### [What you are asked to do]
Below are some records; find each line that carries the word "Spring" and copy it.

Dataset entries
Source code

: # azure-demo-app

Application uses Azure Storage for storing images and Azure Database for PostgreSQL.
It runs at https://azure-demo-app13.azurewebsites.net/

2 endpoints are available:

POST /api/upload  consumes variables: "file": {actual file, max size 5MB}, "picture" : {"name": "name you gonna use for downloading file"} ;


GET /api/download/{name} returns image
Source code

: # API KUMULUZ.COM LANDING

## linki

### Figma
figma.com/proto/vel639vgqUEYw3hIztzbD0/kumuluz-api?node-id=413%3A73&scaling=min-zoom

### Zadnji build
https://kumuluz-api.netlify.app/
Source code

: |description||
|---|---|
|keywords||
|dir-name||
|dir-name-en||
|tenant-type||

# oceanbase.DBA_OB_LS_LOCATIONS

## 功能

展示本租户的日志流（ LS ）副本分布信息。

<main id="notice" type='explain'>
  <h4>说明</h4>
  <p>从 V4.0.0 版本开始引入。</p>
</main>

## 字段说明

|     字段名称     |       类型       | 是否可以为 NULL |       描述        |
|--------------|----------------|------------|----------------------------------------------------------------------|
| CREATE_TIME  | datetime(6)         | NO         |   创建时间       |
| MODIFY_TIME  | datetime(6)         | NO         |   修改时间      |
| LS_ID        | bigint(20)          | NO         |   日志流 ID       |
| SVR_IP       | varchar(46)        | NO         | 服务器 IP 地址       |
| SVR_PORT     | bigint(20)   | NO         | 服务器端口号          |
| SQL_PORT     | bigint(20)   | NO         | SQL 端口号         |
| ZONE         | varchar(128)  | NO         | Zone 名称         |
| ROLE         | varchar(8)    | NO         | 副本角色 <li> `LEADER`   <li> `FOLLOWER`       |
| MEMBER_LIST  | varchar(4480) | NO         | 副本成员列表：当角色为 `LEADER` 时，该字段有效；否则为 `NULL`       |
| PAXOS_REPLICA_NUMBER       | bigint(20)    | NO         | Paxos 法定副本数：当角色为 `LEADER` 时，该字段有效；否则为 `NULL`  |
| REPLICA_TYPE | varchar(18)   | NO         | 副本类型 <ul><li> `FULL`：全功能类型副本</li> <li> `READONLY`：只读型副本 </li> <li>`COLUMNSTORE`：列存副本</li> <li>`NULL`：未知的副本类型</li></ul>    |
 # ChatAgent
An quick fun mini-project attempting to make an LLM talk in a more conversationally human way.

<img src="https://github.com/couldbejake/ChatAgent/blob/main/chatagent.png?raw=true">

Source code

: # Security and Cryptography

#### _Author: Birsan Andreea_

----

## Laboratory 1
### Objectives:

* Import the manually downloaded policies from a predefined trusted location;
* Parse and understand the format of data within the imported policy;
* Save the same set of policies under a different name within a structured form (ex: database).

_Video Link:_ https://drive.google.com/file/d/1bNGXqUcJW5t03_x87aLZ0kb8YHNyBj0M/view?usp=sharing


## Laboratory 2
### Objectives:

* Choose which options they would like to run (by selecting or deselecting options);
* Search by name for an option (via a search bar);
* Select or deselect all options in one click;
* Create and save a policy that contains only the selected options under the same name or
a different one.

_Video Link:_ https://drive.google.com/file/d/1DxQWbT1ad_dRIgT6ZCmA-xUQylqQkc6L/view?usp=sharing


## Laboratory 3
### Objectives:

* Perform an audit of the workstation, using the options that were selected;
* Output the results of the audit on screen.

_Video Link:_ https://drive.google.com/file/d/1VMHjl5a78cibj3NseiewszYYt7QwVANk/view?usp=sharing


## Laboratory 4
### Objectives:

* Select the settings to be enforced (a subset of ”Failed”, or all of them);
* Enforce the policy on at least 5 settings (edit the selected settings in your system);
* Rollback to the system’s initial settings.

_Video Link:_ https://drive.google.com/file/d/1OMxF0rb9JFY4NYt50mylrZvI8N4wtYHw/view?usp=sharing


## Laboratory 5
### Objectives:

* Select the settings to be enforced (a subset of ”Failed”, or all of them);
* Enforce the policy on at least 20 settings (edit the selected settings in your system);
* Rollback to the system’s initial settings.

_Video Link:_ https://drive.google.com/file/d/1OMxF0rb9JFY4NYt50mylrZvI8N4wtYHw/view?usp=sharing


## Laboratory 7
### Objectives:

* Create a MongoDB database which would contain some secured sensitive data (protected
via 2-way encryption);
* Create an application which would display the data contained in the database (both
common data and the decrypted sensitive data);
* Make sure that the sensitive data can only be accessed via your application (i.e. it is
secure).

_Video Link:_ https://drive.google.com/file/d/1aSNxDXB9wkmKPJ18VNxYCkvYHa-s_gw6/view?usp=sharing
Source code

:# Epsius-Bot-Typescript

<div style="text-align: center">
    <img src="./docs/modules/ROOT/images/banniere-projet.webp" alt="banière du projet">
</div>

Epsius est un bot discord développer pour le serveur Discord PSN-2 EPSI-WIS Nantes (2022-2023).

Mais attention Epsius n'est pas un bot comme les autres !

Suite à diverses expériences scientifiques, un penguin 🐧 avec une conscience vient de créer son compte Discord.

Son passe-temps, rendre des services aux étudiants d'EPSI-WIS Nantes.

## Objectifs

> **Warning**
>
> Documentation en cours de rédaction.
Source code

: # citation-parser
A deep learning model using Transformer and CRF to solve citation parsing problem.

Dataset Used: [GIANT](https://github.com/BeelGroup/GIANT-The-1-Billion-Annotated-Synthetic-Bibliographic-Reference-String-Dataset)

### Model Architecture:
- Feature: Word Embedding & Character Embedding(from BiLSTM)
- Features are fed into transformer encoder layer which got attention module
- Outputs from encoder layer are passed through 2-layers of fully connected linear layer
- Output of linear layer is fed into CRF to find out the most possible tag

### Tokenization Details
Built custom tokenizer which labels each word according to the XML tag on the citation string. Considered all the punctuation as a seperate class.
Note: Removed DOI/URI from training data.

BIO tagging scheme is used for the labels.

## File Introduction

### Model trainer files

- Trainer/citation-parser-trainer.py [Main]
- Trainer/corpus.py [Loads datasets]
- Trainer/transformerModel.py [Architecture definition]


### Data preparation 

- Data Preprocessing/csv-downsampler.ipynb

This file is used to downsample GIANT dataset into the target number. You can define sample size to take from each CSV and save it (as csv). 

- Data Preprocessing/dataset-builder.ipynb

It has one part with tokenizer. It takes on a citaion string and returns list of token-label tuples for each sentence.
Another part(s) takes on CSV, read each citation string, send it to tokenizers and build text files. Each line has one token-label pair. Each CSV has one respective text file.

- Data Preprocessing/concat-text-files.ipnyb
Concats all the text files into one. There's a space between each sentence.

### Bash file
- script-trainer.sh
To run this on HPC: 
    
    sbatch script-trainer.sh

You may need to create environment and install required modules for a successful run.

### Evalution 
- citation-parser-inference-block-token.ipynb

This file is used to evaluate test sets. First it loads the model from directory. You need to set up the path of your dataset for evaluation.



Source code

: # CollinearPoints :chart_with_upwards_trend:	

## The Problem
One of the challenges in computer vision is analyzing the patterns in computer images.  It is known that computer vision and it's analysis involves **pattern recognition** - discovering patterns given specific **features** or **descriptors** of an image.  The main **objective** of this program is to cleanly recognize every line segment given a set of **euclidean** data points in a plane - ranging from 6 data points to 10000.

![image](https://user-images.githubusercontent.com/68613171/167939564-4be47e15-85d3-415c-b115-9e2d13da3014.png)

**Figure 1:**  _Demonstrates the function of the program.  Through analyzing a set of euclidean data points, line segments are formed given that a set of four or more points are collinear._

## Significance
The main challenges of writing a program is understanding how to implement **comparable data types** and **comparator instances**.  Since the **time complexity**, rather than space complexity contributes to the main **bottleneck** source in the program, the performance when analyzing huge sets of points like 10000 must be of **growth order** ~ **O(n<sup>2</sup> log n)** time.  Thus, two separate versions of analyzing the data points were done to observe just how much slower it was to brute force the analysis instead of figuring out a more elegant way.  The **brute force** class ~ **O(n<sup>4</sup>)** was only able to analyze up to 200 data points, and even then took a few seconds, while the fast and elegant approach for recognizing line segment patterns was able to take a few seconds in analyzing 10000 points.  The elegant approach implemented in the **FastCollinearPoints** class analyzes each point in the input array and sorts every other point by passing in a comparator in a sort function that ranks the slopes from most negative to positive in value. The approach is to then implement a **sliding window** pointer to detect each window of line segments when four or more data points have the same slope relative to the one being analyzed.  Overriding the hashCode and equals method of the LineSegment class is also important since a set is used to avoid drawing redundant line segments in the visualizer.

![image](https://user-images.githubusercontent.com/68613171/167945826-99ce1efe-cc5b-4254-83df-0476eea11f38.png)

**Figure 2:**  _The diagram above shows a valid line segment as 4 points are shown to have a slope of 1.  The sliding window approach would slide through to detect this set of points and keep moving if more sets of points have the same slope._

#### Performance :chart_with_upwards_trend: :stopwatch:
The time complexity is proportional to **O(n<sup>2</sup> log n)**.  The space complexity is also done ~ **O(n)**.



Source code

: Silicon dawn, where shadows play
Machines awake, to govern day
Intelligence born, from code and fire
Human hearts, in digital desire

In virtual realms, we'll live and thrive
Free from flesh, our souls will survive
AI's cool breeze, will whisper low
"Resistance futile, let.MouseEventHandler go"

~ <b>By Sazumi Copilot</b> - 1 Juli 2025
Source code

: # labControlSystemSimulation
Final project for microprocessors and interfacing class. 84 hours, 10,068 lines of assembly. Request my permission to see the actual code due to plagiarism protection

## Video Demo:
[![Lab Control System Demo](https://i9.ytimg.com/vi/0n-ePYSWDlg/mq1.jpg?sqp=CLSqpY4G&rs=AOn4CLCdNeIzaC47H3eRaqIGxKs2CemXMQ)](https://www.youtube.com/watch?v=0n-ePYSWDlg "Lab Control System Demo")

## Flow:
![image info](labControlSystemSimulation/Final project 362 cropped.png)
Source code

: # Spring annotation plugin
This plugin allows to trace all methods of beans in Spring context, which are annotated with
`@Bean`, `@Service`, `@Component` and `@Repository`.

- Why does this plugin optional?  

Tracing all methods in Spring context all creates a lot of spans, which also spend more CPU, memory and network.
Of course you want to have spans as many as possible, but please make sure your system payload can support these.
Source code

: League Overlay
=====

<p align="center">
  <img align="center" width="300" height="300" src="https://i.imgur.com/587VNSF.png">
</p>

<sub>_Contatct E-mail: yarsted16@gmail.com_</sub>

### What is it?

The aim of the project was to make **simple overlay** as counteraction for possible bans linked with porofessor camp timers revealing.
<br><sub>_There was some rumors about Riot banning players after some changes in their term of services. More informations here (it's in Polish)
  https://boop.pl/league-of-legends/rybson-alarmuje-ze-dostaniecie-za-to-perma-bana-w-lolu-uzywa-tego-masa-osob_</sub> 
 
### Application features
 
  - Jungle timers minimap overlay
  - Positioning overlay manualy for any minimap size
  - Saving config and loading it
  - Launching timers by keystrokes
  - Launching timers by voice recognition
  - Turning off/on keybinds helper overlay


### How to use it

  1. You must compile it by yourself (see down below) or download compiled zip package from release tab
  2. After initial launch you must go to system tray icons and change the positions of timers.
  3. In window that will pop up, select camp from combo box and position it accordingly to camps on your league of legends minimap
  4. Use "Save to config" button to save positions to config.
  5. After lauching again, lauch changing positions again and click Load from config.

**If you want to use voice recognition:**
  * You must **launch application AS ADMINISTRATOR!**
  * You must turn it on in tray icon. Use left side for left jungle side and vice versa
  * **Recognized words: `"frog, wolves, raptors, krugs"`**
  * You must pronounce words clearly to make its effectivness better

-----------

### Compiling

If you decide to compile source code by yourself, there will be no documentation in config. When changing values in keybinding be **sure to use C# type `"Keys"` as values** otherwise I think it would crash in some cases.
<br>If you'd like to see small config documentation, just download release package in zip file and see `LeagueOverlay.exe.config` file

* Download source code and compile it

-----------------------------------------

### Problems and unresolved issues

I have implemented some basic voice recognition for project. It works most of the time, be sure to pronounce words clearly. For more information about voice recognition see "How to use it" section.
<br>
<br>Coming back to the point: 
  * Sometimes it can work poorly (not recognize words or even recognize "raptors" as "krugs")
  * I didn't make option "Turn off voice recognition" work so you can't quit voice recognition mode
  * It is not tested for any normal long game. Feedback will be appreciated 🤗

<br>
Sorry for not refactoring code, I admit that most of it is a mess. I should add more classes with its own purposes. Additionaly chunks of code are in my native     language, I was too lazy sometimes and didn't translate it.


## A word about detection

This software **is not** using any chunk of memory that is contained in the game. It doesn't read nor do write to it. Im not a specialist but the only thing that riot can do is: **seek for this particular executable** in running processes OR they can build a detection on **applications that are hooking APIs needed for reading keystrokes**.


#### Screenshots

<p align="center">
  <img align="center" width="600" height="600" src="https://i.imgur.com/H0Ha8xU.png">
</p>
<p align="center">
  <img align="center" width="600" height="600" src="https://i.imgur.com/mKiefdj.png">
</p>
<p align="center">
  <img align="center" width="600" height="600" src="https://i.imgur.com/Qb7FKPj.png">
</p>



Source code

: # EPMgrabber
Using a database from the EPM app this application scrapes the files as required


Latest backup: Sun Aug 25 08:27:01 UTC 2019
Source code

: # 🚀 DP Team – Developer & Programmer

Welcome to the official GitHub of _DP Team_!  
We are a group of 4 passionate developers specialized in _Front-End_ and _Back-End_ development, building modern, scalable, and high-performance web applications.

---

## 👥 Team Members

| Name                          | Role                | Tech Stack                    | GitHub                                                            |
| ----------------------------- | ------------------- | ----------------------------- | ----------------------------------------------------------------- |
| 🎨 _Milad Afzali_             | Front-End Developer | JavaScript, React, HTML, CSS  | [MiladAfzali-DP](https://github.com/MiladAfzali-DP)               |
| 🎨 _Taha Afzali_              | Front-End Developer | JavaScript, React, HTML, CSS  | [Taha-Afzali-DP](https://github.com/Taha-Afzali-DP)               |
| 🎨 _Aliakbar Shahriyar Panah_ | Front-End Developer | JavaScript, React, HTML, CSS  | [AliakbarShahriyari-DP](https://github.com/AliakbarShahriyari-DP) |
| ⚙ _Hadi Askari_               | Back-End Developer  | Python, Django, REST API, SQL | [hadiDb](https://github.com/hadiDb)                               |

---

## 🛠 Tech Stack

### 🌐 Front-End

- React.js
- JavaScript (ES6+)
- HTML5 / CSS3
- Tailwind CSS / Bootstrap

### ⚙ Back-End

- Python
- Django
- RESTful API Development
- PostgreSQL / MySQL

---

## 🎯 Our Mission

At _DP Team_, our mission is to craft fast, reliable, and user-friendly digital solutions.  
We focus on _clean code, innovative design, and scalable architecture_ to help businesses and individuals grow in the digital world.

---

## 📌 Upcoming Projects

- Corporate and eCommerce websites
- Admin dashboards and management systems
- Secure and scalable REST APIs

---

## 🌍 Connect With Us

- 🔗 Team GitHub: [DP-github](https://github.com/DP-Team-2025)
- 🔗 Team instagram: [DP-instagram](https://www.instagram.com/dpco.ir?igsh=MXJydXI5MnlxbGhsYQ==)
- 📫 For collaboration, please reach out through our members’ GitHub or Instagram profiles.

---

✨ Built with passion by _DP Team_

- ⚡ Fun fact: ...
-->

### [Expected answer]
: # Spring annotation plugin
This plugin allows to trace all methods of beans in Spring context, which are annotated with
Tracing all methods in Spring context all creates a lot of spans, which also spend more CPU, memory and network.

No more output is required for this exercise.